2024-08-02 18:08:45 +00:00
Matias Bordese
85c63e7ba2
Fix refactored permissions sync (#4771) 2024-07-31 20:27:42 +00:00
Matias Bordese
35f23cdcc6
Rework organization sync and grafana plugin engine backend (#4756)
Related to
https://github.com/grafana/oncall-private/issues/2806#issuecomment-2246286918.

Prepare engine for the backend plugin enablement/migration:

 - Refactor sync code
- Improve plugin user authentication to set up user on-the-fly (when
missing)
- Implement v2 endpoints for install, sync and status (to be used via
the backend plugin)

(most of the changes come from
https://github.com/grafana/oncall/pull/4657; backport all engine changes
that keep backwards compatibility)
2024-07-31 16:12:56 +00:00
Vadim Stepanov
7a2fc923df
Don't update RBAC status on Grafana server error (#4753)
# What this PR does

Fixes a bug when RBAC permissions are getting erased when Grafana's API
returns a 5xx server error on organization sync.

## Which issue(s) this PR closes

Closes https://github.com/grafana/oncall-private/issues/2834

## Checklist

- [x] Unit, integration, and e2e (if applicable) tests updated
- [x] Documentation added (or `pr:no public docs` PR label added if not
required)
- [x] Added the relevant release notes label (see labels prefixed w/
`release:`). These labels dictate how your PR will
    show up in the autogenerated release notes.
2024-07-29 16:28:35 +00:00
Joey Orlando
a3187953ec
remove deprecated rbac workaround (#4377)
## Checklist

- [x] Unit, integration, and e2e (if applicable) tests updated
- [x] Documentation added (or `pr:no public docs` PR label added if not
required)
- [x] Added the relevant release notes label (see labels prefixed w/
`release:`). These labels dictate how your PR will
    show up in the autogenerated release notes.
2024-05-22 15:27:16 +00:00
Joey Orlando
2582a1b1dc
Refactor how RBAC enabled/disabled status is determined for Grafana Cloud stacks (#4279)
# What this PR does

In cloud we are currently (somewhat) improperly determining whether or
not a Grafana stack had the `accessControlOnCall` feature flag enabled.
At first things worked fine. We would enable this feature toggle via the
Grafana Admin UI, and then the OnCall backend would read this value from
GCOM's `GET /instance/<stack_id>` endpoint (via
`config.feature_toggles`), and everything worked as expected.

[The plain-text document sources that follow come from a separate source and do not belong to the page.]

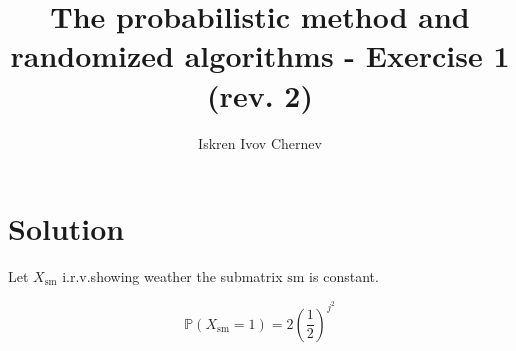 \documentclass[a4paper]{article}
\def\rbc{foo bar}
\begin{document}

% 
% 
% 

\title{The probabilistic method and randomized algorithms - Exercise 1 (rev. 2)}
\author{Iskren Ivov Chernev}
\maketitle


\section{Solution}

\def\sm{\mathrm{sm}}
\def\P{\mathbb{P}}
\def\E{\mathbb{E}}
\def\irv{i.r.v.\;}
\def\rv{r.v.\;}
\def\FMM{F.M.M.\;}
\def\endproof{$\square$}
\def\Var{\mathrm{Var}}
\newcommand{\bfrac}[2] {\left(\frac{#1}{#2}\right)}
\newcommand{\B}[1] {\left(#1\right)}

Let $ X_{\sm} $ \irv showing weather the submatrix $ \sm $ is constant.

$$
  \P(X_{\sm} = 1) = 2 \left(\frac{1}{2}\right)^{j^2}
$$
\end{document}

There was a recent change made in `grafana/deployment_tools` to set this
feature flag to True for all stacks. However, for some reason, the GCOM
endpoint above doesn't return the `accessControlOnCall` feature toggle
value in `config.feature_toggles` if it is set in this manner (it only
returns the value if it is set via the Grafana Admin UI).

So what we should instead be doing is such instead of asking GCOM for
this feature toggle, infer whether RBAC is enabled on the stack by doing
a `HEAD /api/access-control/users/permissions/search` (this endpoint _is
only_ available on a Grafana stack if `accessControlOnCall` is enabled).

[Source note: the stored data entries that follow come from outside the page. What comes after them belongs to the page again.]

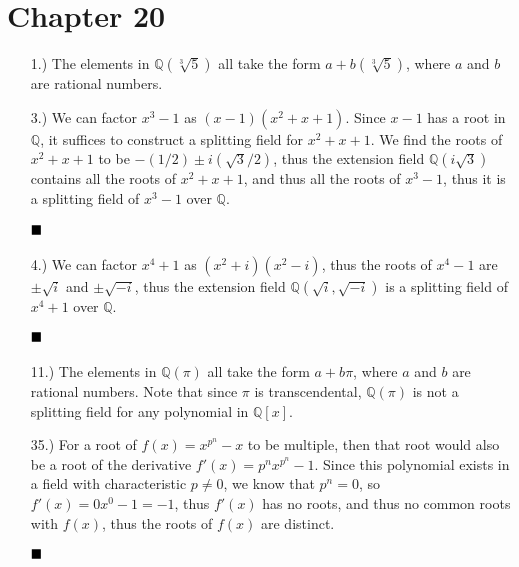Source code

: \documentclass[11pt]{article}
\newcommand{\done}{
    \ensuremath{\strut\hfill\blacksquare}
}
\newcommand{\parens}[1]{\left(#1\right)}             %
\newcommand{\Q}{\mathbb{Q}}
\begin{document}

\pagestyle{fancy}
\fancyhead{}

\normalsize

\section*{Chapter 20}

\begin{itemize}
    \item [1.)] The elements in \( \Q\parens{\sqrt[3]{5}}\) all take the form
    \( a + b\parens{\sqrt[3]{5}} \), where \( a \) and \( b \) are rational
    numbers.

    \item [3.)] We can factor \( x^3 - 1 \) as \( (x - 1)(x^2 + x + 1) \).
    Since \( x - 1 \) has a root in \( \Q \), it suffices to construct a
    splitting field for \( x^2 + x + 1 \). We find the roots of
    \( x^2 + x + 1 \) to be \( -(1/2) \pm i\parens{\sqrt3/2}\), thus the
    extension field \( \Q\parens{i\sqrt3} \) contains all the roots of
    \( x^2 + x + 1 \), and thus all the roots of \( x^3 - 1 \), thus it is a
    splitting field of \( x^3 - 1 \) over \( \Q \).
    \done

    \item [4.)] We can factor \( x^4 + 1 \) as \( (x^2 + i)(x^2 - i) \), thus
    the roots of \( x^4 - 1 \) are \( \pm \sqrt{i} \) and \( \pm \sqrt{-i} \),
    thus the extension field \( \Q\parens{\sqrt{i}, \sqrt{-i}}\) is a
    splitting field of \( x^4 + 1 \) over \( \Q \).
    \done

    \item [11.)] The elements in \( \Q\parens{\pi} \) all take the form
    \( a + b\pi \), where \( a \) and \( b \) are rational numbers. Note that
    since \( \pi \) is transcendental, \( \Q(\pi) \) is not a splitting field
    for any polynomial in \( \Q[x] \).

    \item [35.)] For a root of \( f(x) = x^{p^n} - x \) to be multiple, then
    that root would also be a root of the derivative
    \( f'(x) = p^nx^{p^n} - 1 \). Since this polynomial exists in a field with
    characteristic \( p \ne 0 \), we know that \( p^n = 0 \), so
    \( f'(x) = 0x^{0} - 1 = -1 \), thus \( f'(x) \) has no roots, and thus no
    common roots with \( f(x) \), thus the roots of \( f(x) \) are distinct.
    \done
\end{itemize}
\end{document}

**Few caveats to this ☝️**
1. we first have to make sure that the cloud stack is in an `active`
state (ie. not paused). This is because, no matter if the
`accessControlOnCall` is enabled or not, if the stack is in a `paused`
state it will ALWAYS return `HTTP 200` which can be misleading and lead
to bugs (this feels like a bug on the Grafana API, will follow up with
core grafana team)
2. Once we roll out this change we will effectively **actually** be
enabling RBAC for OnCall for all orgs. The Identity Access team would
prefer a progressive rollout, which is why I decided to introduce the
concept of
[`settings.CLOUD_RBAC_ROLLOUT_PERCENTAGE`](https://github.com/grafana/oncall/pull/4279/files#diff-3383aef931e41e44d95829ad971641eeb98fe001be2f5da92217446d300ea1b3R918)
(see also [`Organization.
should_be_considered_for_rbac_permissioning`](https://github.com/grafana/oncall/pull/4279/files#diff-2ca9917f4f56349be39545ee8abd459be5076295d02ca3a7ec545152fcddccdfR348-R362))

## Which issue(s) this PR closes

Related to https://github.com/grafana/identity-access-team/issues/667

## Checklist

- [x] Unit, integration, and e2e (if applicable) tests updated
- [x] Documentation added (or `pr:no public docs` PR label added if not
required)
- [x] Added the relevant release notes label (see labels prefixed w/
`release:`). These labels dictate how your PR will
    show up in the autogenerated release notes.
2024-05-14 16:30:16 +00:00
Michael Derynck
d938b52d80
Add scheduled task to start cleanup tasks (#3976)
# What this PR does
Add scheduled task to start cleanup tasks. Currently purpose is to run
the task every 12 hours and for all active orgs cleanup empty & deleted
integrations. For deleted orgs we can run this manually. It will also
run if an org moves from active to deleted. It is expected to add more
to cleanup_organization task over time.

## Which issue(s) this PR fixes

## Checklist

- [x] Unit, integration, and e2e (if applicable) tests updated
- [x] Documentation added (or `pr:no public docs` PR label added if not
required)
- [x] `CHANGELOG.md` updated (or `pr:no changelog` PR label added if not
required)
2024-03-04 19:45:01 +00:00
Innokentii Konstantinov
dc355dbf0f Fix grafana_labels sync 2024-02-01 13:43:32 +08:00
Michael Derynck
8427953fad
Fix Incident plugin status sync (#3802)
# What this PR does
- Handle case where key exists for jsonData but explicitly set to None
- Disable incident if plugin disabled after or in the case it was
removed completely from the Grafana instance

## Which issue(s) this PR fixes

## Checklist

- [x] Unit, integration, and e2e (if applicable) tests updated
- [x] Documentation added (or `pr:no public docs` PR label added if not
required)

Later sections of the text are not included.